── Records for the exercise ──
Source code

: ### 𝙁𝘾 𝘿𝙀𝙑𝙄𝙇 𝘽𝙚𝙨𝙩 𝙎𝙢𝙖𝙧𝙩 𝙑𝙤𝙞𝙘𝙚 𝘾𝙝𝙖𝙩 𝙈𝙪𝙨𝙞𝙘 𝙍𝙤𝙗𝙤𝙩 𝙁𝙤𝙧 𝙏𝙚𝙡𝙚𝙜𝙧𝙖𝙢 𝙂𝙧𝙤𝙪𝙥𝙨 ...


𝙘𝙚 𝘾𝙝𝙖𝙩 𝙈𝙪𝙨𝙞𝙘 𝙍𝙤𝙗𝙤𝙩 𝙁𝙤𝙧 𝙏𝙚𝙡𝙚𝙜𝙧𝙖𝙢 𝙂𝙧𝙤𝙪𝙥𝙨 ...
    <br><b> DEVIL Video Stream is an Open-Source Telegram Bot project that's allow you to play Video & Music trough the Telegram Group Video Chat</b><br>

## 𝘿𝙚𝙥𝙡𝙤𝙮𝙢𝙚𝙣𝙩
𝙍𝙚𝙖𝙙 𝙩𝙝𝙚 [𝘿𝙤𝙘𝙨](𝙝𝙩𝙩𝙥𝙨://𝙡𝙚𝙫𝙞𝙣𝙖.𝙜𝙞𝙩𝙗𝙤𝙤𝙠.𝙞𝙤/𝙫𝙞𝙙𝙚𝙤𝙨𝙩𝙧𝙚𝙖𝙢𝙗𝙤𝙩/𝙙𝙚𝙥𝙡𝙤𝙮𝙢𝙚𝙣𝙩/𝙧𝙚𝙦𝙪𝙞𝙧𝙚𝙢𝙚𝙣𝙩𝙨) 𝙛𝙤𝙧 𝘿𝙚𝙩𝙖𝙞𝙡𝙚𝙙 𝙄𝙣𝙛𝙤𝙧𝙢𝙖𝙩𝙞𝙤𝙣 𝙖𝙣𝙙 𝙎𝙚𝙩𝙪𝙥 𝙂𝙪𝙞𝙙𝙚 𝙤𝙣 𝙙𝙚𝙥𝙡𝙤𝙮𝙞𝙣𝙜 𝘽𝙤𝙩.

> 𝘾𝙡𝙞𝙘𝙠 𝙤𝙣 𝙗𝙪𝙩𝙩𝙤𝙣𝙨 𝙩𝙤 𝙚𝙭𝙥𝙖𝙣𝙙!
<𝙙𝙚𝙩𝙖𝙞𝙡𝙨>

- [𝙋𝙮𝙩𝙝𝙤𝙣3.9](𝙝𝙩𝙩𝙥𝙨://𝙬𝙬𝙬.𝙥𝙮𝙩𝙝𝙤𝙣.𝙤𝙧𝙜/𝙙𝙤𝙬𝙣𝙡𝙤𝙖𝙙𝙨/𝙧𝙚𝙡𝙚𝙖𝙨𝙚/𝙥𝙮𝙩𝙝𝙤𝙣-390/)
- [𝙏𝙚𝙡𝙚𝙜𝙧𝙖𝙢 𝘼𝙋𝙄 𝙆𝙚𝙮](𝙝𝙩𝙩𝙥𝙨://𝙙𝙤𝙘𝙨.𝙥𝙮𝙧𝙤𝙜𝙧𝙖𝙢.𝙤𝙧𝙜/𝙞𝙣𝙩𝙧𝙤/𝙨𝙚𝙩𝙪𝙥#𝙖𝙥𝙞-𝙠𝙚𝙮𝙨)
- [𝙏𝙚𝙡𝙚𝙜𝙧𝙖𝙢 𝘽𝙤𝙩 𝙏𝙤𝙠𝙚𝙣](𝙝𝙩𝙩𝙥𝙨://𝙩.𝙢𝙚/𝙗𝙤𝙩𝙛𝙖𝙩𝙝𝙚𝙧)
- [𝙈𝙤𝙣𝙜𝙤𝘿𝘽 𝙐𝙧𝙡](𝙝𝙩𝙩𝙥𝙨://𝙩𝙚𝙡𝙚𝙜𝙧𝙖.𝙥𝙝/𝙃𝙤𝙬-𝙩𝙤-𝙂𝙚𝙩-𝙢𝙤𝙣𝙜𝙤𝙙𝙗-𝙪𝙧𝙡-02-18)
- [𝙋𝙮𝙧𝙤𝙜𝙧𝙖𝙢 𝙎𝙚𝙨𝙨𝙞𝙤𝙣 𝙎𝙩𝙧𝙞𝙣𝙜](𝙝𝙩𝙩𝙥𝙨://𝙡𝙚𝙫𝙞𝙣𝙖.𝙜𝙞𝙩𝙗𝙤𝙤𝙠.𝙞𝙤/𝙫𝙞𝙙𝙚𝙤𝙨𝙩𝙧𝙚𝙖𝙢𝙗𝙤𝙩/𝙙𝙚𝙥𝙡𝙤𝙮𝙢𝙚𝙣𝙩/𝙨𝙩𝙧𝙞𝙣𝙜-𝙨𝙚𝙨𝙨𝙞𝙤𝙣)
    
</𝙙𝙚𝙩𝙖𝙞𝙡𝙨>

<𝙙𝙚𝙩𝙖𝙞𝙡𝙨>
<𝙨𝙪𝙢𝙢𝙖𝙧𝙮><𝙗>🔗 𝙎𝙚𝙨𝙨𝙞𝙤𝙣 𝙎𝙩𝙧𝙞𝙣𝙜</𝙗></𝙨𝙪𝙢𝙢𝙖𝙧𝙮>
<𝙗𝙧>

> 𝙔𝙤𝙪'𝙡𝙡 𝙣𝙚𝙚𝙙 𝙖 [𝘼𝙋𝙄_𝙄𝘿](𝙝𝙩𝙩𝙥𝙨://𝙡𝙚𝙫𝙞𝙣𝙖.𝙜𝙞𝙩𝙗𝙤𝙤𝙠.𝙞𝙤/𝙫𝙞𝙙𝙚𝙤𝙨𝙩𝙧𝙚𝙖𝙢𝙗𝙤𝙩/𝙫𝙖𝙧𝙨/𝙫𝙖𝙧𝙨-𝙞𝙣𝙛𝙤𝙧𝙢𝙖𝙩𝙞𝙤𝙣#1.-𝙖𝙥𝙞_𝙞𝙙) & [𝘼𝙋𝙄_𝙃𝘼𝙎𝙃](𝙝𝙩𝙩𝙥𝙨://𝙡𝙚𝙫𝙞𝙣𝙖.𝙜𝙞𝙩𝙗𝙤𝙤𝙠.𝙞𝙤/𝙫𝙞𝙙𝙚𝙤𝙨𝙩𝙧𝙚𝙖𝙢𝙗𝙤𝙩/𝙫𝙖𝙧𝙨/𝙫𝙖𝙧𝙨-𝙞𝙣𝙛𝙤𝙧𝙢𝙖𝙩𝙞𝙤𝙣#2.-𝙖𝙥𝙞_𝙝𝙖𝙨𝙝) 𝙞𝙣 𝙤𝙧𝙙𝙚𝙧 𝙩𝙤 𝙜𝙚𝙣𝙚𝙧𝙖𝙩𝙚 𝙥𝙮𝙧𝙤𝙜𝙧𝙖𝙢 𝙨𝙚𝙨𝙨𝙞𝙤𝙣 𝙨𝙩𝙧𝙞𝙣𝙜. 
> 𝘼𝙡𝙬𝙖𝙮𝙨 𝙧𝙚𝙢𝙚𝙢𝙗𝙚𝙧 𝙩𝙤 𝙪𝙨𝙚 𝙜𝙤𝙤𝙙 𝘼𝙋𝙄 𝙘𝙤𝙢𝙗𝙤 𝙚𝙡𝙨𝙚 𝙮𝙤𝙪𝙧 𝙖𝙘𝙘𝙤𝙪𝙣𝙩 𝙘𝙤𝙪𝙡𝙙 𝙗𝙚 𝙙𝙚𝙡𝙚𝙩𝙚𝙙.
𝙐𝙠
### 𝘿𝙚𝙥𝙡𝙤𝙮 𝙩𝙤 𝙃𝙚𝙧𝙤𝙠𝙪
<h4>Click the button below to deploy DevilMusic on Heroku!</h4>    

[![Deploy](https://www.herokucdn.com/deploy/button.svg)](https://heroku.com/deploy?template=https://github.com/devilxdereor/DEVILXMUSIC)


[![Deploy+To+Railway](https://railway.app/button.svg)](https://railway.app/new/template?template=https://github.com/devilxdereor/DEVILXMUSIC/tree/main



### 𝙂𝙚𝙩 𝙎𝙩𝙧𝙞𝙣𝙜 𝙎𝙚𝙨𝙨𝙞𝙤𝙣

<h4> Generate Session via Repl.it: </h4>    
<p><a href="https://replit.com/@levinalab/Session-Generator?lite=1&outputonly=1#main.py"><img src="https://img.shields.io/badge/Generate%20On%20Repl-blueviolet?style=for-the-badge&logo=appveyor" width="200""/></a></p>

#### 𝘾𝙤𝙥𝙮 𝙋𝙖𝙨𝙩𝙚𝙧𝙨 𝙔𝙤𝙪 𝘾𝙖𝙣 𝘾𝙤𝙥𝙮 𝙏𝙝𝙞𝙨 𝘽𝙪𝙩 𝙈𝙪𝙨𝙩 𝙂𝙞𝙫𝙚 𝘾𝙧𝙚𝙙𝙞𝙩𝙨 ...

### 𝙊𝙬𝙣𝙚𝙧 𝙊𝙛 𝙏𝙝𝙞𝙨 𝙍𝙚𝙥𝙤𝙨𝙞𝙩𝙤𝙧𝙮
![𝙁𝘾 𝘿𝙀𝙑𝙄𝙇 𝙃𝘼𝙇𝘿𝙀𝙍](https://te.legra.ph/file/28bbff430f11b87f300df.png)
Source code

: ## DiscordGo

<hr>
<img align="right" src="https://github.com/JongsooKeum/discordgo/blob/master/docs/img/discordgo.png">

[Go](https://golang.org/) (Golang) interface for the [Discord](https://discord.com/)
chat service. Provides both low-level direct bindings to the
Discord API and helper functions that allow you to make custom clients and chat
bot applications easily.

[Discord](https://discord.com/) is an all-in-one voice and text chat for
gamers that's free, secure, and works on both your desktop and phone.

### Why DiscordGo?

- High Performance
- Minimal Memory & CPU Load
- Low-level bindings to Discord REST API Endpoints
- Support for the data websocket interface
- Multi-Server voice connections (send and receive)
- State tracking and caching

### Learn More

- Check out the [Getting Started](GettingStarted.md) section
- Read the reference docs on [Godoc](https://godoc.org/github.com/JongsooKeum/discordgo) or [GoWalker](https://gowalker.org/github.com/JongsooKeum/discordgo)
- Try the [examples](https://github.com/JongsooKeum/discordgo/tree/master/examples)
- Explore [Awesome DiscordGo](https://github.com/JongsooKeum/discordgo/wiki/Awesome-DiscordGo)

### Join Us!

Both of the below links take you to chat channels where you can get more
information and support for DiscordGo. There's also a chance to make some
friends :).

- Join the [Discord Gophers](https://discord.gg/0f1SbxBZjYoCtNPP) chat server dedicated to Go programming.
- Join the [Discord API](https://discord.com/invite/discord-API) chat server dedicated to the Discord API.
───
What you are asked to do
Please give an exact copy of the entries above, from the line with "[Go](https://golang.org/) (Golang) interface" down to the line with "bot applications easily.", inclusive, and nothing else.

Answer area
[Go](https://golang.org/) (Golang) interface for the [Discord](https://discord.com/)
chat service. Provides both low-level direct bindings to the
Discord API and helper functions that allow you to make custom clients and chat
bot applications easily.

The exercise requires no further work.